**Goal of the exercise:** The full set of entries below needs to be written out exactly.

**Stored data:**
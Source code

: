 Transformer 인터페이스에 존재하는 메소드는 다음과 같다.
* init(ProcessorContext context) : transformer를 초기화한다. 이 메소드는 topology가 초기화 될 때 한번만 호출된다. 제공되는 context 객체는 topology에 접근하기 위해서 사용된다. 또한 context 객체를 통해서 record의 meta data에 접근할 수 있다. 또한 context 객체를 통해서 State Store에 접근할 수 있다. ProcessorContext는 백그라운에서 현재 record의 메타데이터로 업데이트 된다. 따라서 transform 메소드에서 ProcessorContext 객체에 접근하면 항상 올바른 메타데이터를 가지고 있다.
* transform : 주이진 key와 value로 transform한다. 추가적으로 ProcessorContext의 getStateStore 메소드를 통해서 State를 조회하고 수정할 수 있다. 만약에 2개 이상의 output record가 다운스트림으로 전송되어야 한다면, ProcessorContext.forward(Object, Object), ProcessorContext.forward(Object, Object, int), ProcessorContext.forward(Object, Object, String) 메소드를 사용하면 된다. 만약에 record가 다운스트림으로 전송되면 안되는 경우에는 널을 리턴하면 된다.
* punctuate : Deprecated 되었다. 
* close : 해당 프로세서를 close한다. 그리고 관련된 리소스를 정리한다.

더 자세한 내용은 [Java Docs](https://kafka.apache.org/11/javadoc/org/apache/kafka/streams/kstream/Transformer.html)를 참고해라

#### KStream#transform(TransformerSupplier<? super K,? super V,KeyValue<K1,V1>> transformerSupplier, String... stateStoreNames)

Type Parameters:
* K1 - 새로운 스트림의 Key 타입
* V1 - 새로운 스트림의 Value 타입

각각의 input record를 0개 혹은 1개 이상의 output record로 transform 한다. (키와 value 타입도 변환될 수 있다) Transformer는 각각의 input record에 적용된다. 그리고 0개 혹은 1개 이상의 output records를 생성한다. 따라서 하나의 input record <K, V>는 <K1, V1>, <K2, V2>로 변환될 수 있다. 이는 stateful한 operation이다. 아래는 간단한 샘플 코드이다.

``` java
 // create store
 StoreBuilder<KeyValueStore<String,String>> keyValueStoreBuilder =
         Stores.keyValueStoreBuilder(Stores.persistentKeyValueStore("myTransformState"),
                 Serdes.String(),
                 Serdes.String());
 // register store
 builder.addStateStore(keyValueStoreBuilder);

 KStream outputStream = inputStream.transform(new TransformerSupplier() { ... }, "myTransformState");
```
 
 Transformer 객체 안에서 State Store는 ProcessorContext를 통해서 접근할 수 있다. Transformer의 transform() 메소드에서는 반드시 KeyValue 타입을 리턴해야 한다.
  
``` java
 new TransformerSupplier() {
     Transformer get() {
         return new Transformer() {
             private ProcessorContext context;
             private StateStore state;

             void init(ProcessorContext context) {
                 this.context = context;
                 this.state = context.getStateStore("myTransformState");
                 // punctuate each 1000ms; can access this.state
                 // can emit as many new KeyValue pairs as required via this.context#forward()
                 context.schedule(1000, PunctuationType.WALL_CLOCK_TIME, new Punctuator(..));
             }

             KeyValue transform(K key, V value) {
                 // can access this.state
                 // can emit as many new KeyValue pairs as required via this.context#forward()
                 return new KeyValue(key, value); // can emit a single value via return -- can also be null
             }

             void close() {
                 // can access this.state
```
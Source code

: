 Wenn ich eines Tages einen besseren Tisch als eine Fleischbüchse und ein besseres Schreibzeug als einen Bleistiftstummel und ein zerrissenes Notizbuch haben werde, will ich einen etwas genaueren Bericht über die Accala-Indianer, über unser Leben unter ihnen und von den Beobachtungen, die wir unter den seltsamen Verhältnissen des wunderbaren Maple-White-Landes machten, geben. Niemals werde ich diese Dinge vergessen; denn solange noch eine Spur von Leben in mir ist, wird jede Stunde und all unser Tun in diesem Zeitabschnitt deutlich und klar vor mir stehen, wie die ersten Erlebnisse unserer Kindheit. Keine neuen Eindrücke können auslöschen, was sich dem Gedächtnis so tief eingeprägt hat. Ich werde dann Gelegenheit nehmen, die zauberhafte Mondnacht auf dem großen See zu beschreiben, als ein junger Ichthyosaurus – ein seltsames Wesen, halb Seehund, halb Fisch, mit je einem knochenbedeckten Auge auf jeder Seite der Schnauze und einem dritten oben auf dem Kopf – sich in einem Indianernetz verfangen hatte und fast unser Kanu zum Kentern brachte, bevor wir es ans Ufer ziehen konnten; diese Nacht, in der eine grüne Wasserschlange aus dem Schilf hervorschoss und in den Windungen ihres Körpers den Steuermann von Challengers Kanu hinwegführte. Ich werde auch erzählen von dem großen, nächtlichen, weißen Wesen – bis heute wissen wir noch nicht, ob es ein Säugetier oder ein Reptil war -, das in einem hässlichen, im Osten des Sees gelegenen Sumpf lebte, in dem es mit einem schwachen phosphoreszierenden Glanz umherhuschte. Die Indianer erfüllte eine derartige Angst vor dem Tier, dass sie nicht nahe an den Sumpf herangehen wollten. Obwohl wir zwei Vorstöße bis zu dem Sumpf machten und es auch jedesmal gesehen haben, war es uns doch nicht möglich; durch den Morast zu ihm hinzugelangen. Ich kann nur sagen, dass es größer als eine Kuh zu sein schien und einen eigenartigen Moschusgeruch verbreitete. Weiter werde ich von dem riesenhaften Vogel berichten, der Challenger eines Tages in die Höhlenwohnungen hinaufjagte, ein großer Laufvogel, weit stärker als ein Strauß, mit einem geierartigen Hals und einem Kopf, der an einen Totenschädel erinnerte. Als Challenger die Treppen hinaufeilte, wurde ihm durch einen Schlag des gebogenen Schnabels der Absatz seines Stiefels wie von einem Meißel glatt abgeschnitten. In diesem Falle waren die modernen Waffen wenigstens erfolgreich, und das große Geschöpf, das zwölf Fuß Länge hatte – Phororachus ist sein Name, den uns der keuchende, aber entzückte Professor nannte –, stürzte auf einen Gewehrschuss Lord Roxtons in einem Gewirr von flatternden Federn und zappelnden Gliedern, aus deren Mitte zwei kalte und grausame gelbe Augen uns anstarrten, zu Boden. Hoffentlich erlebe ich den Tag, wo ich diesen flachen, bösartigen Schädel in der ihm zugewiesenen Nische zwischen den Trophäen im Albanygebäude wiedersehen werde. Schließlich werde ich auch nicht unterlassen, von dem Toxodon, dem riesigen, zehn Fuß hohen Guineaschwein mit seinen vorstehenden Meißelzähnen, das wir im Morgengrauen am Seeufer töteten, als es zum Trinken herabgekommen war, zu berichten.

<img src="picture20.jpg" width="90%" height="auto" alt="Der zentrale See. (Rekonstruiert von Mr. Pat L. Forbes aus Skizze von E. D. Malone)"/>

**Result of the exercise:**
Source code

: Transformer 인터페이스에 존재하는 메소드는 다음과 같다.
* init(ProcessorContext context) : transformer를 초기화한다. 이 메소드는 topology가 초기화 될 때 한번만 호출된다. 제공되는 context 객체는 topology에 접근하기 위해서 사용된다. 또한 context 객체를 통해서 record의 meta data에 접근할 수 있다. 또한 context 객체를 통해서 State Store에 접근할 수 있다. ProcessorContext는 백그라운에서 현재 record의 메타데이터로 업데이트 된다. 따라서 transform 메소드에서 ProcessorContext 객체에 접근하면 항상 올바른 메타데이터를 가지고 있다.
* transform : 주이진 key와 value로 transform한다. 추가적으로 ProcessorContext의 getStateStore 메소드를 통해서 State를 조회하고 수정할 수 있다. 만약에 2개 이상의 output record가 다운스트림으로 전송되어야 한다면, ProcessorContext.forward(Object, Object), ProcessorContext.forward(Object, Object, int), ProcessorContext.forward(Object, Object, String) 메소드를 사용하면 된다. 만약에 record가 다운스트림으로 전송되면 안되는 경우에는 널을 리턴하면 된다.
* punctuate : Deprecated 되었다. 
* close : 해당 프로세서를 close한다. 그리고 관련된 리소스를 정리한다.

더 자세한 내용은 [Java Docs](https://kafka.apache.org/11/javadoc/org/apache/kafka/streams/kstream/Transformer.html)를 참고해라

#### KStream#transform(TransformerSupplier<? super K,? super V,KeyValue<K1,V1>> transformerSupplier, String... stateStoreNames)

Type Parameters:
* K1 - 새로운 스트림의 Key 타입
* V1 - 새로운 스트림의 Value 타입

각각의 input record를 0개 혹은 1개 이상의 output record로 transform 한다. (키와 value 타입도 변환될 수 있다) Transformer는 각각의 input record에 적용된다. 그리고 0개 혹은 1개 이상의 output records를 생성한다. 따라서 하나의 input record <K, V>는 <K1, V1>, <K2, V2>로 변환될 수 있다. 이는 stateful한 operation이다. 아래는 간단한 샘플 코드이다.

``` java
 // create store
 StoreBuilder<KeyValueStore<String,String>> keyValueStoreBuilder =
         Stores.keyValueStoreBuilder(Stores.persistentKeyValueStore("myTransformState"),
                 Serdes.String(),
                 Serdes.String());
 // register store
 builder.addStateStore(keyValueStoreBuilder);

 KStream outputStream = inputStream.transform(new TransformerSupplier() { ... }, "myTransformState");
```
 
 Transformer 객체 안에서 State Store는 ProcessorContext를 통해서 접근할 수 있다. Transformer의 transform() 메소드에서는 반드시 KeyValue 타입을 리턴해야 한다.
  
``` java
 new TransformerSupplier() {
     Transformer get() {
         return new Transformer() {
             private ProcessorContext context;
             private StateStore state;

             void init(ProcessorContext context) {
                 this.context = context;
                 this.state = context.getStateStore("myTransformState");
                 // punctuate each 1000ms; can access this.state
                 // can emit as many new KeyValue pairs as required via this.context#forward()
                 context.schedule(1000, PunctuationType.WALL_CLOCK_TIME, new Punctuator(..));
             }

             KeyValue transform(K key, V value) {
                 // can access this.state
                 // can emit as many new KeyValue pairs as required via this.context#forward()
                 return new KeyValue(key, value); // can emit a single value via return -- can also be null
             }

             void close() {
                 // can access this.state
```
Source code

: Wenn ich eines Tages einen besseren Tisch als eine Fleischbüchse und ein besseres Schreibzeug als einen Bleistiftstummel und ein zerrissenes Notizbuch haben werde, will ich einen etwas genaueren Bericht über die Accala-Indianer, über unser Leben unter ihnen und von den Beobachtungen, die wir unter den seltsamen Verhältnissen des wunderbaren Maple-White-Landes machten, geben. Niemals werde ich diese Dinge vergessen; denn solange noch eine Spur von Leben in mir ist, wird jede Stunde und all unser Tun in diesem Zeitabschnitt deutlich und klar vor mir stehen, wie die ersten Erlebnisse unserer Kindheit. Keine neuen Eindrücke können auslöschen, was sich dem Gedächtnis so tief eingeprägt hat. Ich werde dann Gelegenheit nehmen, die zauberhafte Mondnacht auf dem großen See zu beschreiben, als ein junger Ichthyosaurus – ein seltsames Wesen, halb Seehund, halb Fisch, mit je einem knochenbedeckten Auge auf jeder Seite der Schnauze und einem dritten oben auf dem Kopf – sich in einem Indianernetz verfangen hatte und fast unser Kanu zum Kentern brachte, bevor wir es ans Ufer ziehen konnten; diese Nacht, in der eine grüne Wasserschlange aus dem Schilf hervorschoss und in den Windungen ihres Körpers den Steuermann von Challengers Kanu hinwegführte. Ich werde auch erzählen von dem großen, nächtlichen, weißen Wesen – bis heute wissen wir noch nicht, ob es ein Säugetier oder ein Reptil war -, das in einem hässlichen, im Osten des Sees gelegenen Sumpf lebte, in dem es mit einem schwachen phosphoreszierenden Glanz umherhuschte. Die Indianer erfüllte eine derartige Angst vor dem Tier, dass sie nicht nahe an den Sumpf herangehen wollten. Obwohl wir zwei Vorstöße bis zu dem Sumpf machten und es auch jedesmal gesehen haben, war es uns doch nicht möglich; durch den Morast zu ihm hinzugelangen. Ich kann nur sagen, dass es größer als eine Kuh zu sein schien und einen eigenartigen Moschusgeruch verbreitete. Weiter werde ich von dem riesenhaften Vogel berichten, der Challenger eines Tages in die Höhlenwohnungen hinaufjagte, ein großer Laufvogel, weit stärker als ein Strauß, mit einem geierartigen Hals und einem Kopf, der an einen Totenschädel erinnerte. Als Challenger die Treppen hinaufeilte, wurde ihm durch einen Schlag des gebogenen Schnabels der Absatz seines Stiefels wie von einem Meißel glatt abgeschnitten. In diesem Falle waren die modernen Waffen wenigstens erfolgreich, und das große Geschöpf, das zwölf Fuß Länge hatte – Phororachus ist sein Name, den uns der keuchende, aber entzückte Professor nannte –, stürzte auf einen Gewehrschuss Lord Roxtons in einem Gewirr von flatternden Federn und zappelnden Gliedern, aus deren Mitte zwei kalte und grausame gelbe Augen uns anstarrten, zu Boden. Hoffentlich erlebe ich den Tag, wo ich diesen flachen, bösartigen Schädel in der ihm zugewiesenen Nische zwischen den Trophäen im Albanygebäude wiedersehen werde. Schließlich werde ich auch nicht unterlassen, von dem Toxodon, dem riesigen, zehn Fuß hohen Guineaschwein mit seinen vorstehenden Meißelzähnen, das wir im Morgengrauen am Seeufer töteten, als es zum Trinken herabgekommen war, zu berichten.

<img src="picture20.jpg" width="90%" height="auto" alt="Der zentrale See. (Rekonstruiert von Mr. Pat L. Forbes aus Skizze von E. D. Malone)"/>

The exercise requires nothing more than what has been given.